I am having trouble with a coordinate geometry question:
Triangle ABC has been reflected. The pre-image has vertices at
A(2, -1), B(4, 0), and C(3, -3). The image has a vertex A’ at (-1, 0).
Where are B’ and C’ located and what is the equation for the line
of reflection?
I know how to find the line of reflection, but to find the midpoints you would need more than one point. Is guess-and-check the only method to solving this, or is there a formula that will help?
Best Answer
We start with the perpendicular bisector of $\overline{AA'}$, as per stewbasic’s comment. This line passes through the midpoint $M=(A+A')/2 = (1/2,-1/2)$ and has a the vector $\mathbf n=A-A'=(3,-1)$ for a normal, so an equation for this line is $\mathbf n\cdot\mathbf x=\mathbf n\cdot\mathbf M$, or $3x+y=2$.

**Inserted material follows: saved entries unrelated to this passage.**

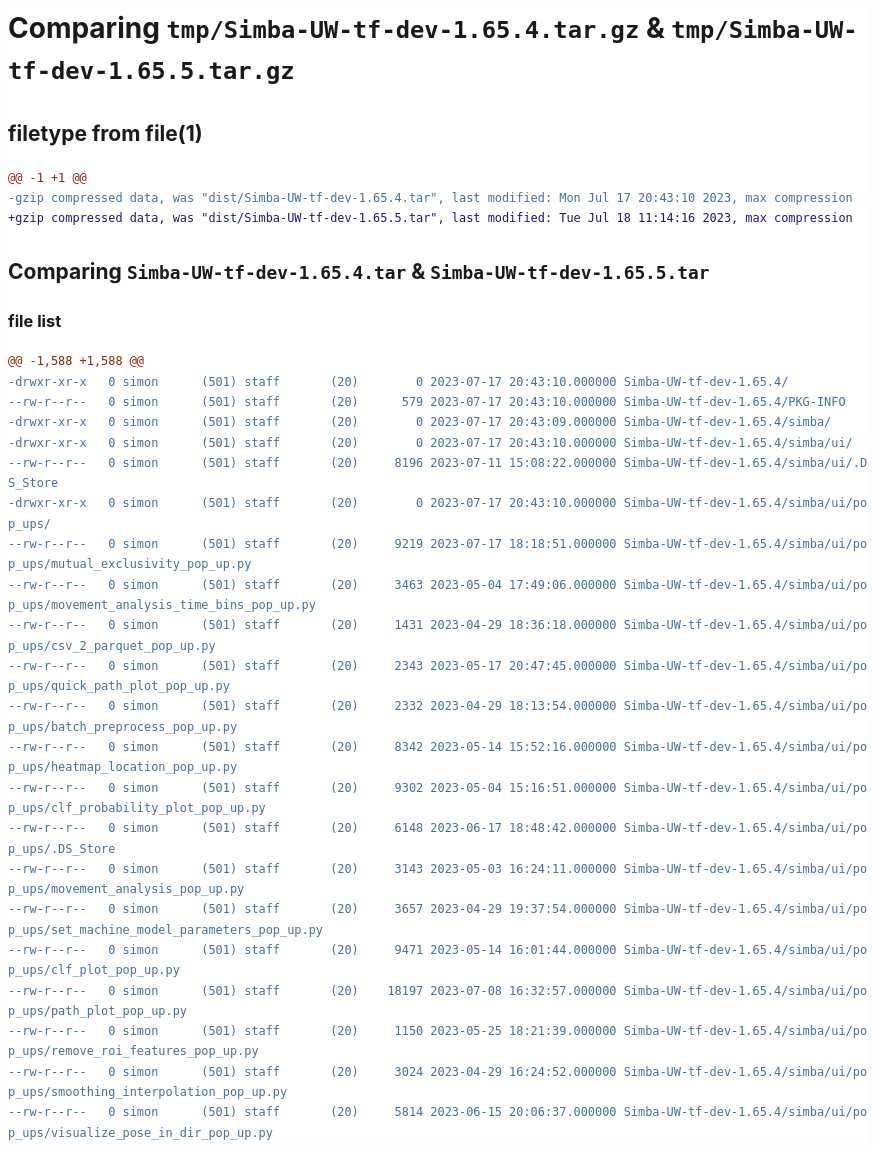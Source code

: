 # Comparing `tmp/Simba-UW-tf-dev-1.65.4.tar.gz` & `tmp/Simba-UW-tf-dev-1.65.5.tar.gz`

## filetype from file(1)

```diff
@@ -1 +1 @@
-gzip compressed data, was "dist/Simba-UW-tf-dev-1.65.4.tar", last modified: Mon Jul 17 20:43:10 2023, max compression
+gzip compressed data, was "dist/Simba-UW-tf-dev-1.65.5.tar", last modified: Tue Jul 18 11:14:16 2023, max compression
```

## Comparing `Simba-UW-tf-dev-1.65.4.tar` & `Simba-UW-tf-dev-1.65.5.tar`

### file list

```diff
@@ -1,588 +1,588 @@
-drwxr-xr-x   0 simon      (501) staff       (20)        0 2023-07-17 20:43:10.000000 Simba-UW-tf-dev-1.65.4/
--rw-r--r--   0 simon      (501) staff       (20)      579 2023-07-17 20:43:10.000000 Simba-UW-tf-dev-1.65.4/PKG-INFO
-drwxr-xr-x   0 simon      (501) staff       (20)        0 2023-07-17 20:43:09.000000 Simba-UW-tf-dev-1.65.4/simba/
-drwxr-xr-x   0 simon      (501) staff       (20)        0 2023-07-17 20:43:10.000000 Simba-UW-tf-dev-1.65.4/simba/ui/
--rw-r--r--   0 simon      (501) staff       (20)     8196 2023-07-11 15:08:22.000000 Simba-UW-tf-dev-1.65.4/simba/ui/.DS_Store
-drwxr-xr-x   0 simon      (501) staff       (20)        0 2023-07-17 20:43:10.000000 Simba-UW-tf-dev-1.65.4/simba/ui/pop_ups/
--rw-r--r--   0 simon      (501) staff       (20)     9219 2023-07-17 18:18:51.000000 Simba-UW-tf-dev-1.65.4/simba/ui/pop_ups/mutual_exclusivity_pop_up.py
--rw-r--r--   0 simon      (501) staff       (20)     3463 2023-05-04 17:49:06.000000 Simba-UW-tf-dev-1.65.4/simba/ui/pop_ups/movement_analysis_time_bins_pop_up.py
--rw-r--r--   0 simon      (501) staff       (20)     1431 2023-04-29 18:36:18.000000 Simba-UW-tf-dev-1.65.4/simba/ui/pop_ups/csv_2_parquet_pop_up.py
--rw-r--r--   0 simon      (501) staff       (20)     2343 2023-05-17 20:47:45.000000 Simba-UW-tf-dev-1.65.4/simba/ui/pop_ups/quick_path_plot_pop_up.py
--rw-r--r--   0 simon      (501) staff       (20)     2332 2023-04-29 18:13:54.000000 Simba-UW-tf-dev-1.65.4/simba/ui/pop_ups/batch_preprocess_pop_up.py
--rw-r--r--   0 simon      (501) staff       (20)     8342 2023-05-14 15:52:16.000000 Simba-UW-tf-dev-1.65.4/simba/ui/pop_ups/heatmap_location_pop_up.py
--rw-r--r--   0 simon      (501) staff       (20)     9302 2023-05-04 15:16:51.000000 Simba-UW-tf-dev-1.65.4/simba/ui/pop_ups/clf_probability_plot_pop_up.py
--rw-r--r--   0 simon      (501) staff       (20)     6148 2023-06-17 18:48:42.000000 Simba-UW-tf-dev-1.65.4/simba/ui/pop_ups/.DS_Store
--rw-r--r--   0 simon      (501) staff       (20)     3143 2023-05-03 16:24:11.000000 Simba-UW-tf-dev-1.65.4/simba/ui/pop_ups/movement_analysis_pop_up.py
--rw-r--r--   0 simon      (501) staff       (20)     3657 2023-04-29 19:37:54.000000 Simba-UW-tf-dev-1.65.4/simba/ui/pop_ups/set_machine_model_parameters_pop_up.py
--rw-r--r--   0 simon      (501) staff       (20)     9471 2023-05-14 16:01:44.000000 Simba-UW-tf-dev-1.65.4/simba/ui/pop_ups/clf_plot_pop_up.py
--rw-r--r--   0 simon      (501) staff       (20)    18197 2023-07-08 16:32:57.000000 Simba-UW-tf-dev-1.65.4/simba/ui/pop_ups/path_plot_pop_up.py
--rw-r--r--   0 simon      (501) staff       (20)     1150 2023-05-25 18:21:39.000000 Simba-UW-tf-dev-1.65.4/simba/ui/pop_ups/remove_roi_features_pop_up.py
--rw-r--r--   0 simon      (501) staff       (20)     3024 2023-04-29 16:24:52.000000 Simba-UW-tf-dev-1.65.4/simba/ui/pop_ups/smoothing_interpolation_pop_up.py
--rw-r--r--   0 simon      (501) staff       (20)     5814 2023-06-15 20:06:37.000000 Simba-UW-tf-dev-1.65.4/simba/ui/pop_ups/visualize_pose_in_dir_pop_up.py
```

We can now find the images of the other two points using the formula for reflection in a line through the origin with normal $\mathbf n$: $$\mathbf v'= \mathbf v-2{\mathbf n\cdot\mathbf v\over\mathbf n\cdot\mathbf n}\mathbf n.$$ Our line of reflection doesn’t pass through the origin, though, so we’ll have to do a couple of translations to get the right formula. The reflection formula for our line is thus $$\begin{align}\mathbf v' &= (\mathbf v-M)-2{\mathbf n\cdot(\mathbf v-M)\over\mathbf n\cdot\mathbf n}\mathbf n+M\\ &= \mathbf v-2{\mathbf n\cdot(\mathbf v-M)\over\mathbf n\cdot\mathbf n}\mathbf n.\end{align}$$